- [Material supplied]:
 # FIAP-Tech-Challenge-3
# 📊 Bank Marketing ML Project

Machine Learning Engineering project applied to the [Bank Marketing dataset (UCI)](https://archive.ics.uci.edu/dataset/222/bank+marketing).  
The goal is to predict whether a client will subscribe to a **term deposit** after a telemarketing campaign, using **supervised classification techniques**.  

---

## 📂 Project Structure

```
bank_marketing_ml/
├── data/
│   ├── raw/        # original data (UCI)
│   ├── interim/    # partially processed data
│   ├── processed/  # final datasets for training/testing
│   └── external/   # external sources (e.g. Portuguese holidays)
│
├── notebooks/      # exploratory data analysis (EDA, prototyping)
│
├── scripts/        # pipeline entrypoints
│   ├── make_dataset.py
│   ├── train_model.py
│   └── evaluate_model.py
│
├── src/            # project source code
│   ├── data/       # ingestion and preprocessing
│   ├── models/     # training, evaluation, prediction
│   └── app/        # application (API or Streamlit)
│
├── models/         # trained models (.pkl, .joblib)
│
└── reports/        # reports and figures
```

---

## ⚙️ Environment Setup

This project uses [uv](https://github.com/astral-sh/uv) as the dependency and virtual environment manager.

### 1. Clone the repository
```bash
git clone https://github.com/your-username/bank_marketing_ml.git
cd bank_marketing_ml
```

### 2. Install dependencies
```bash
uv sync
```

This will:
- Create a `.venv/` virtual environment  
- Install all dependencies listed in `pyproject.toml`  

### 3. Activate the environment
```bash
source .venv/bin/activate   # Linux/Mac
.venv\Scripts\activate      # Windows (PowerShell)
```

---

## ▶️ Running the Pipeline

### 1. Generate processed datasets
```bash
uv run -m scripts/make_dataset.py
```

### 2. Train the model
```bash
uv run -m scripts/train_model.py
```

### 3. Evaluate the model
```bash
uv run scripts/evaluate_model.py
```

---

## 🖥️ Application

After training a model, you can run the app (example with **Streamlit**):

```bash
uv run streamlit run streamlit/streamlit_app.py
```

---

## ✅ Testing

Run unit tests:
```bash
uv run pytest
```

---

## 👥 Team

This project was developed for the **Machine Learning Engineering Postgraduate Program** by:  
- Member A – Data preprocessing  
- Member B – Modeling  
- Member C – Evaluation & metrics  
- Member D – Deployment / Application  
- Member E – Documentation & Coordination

- [Exercise goal]:
Report back each line in the material above that contains the string "Install".

- [Answer to the problem]:
### 2. Install dependencies
- Install all dependencies listed in `pyproject.toml`  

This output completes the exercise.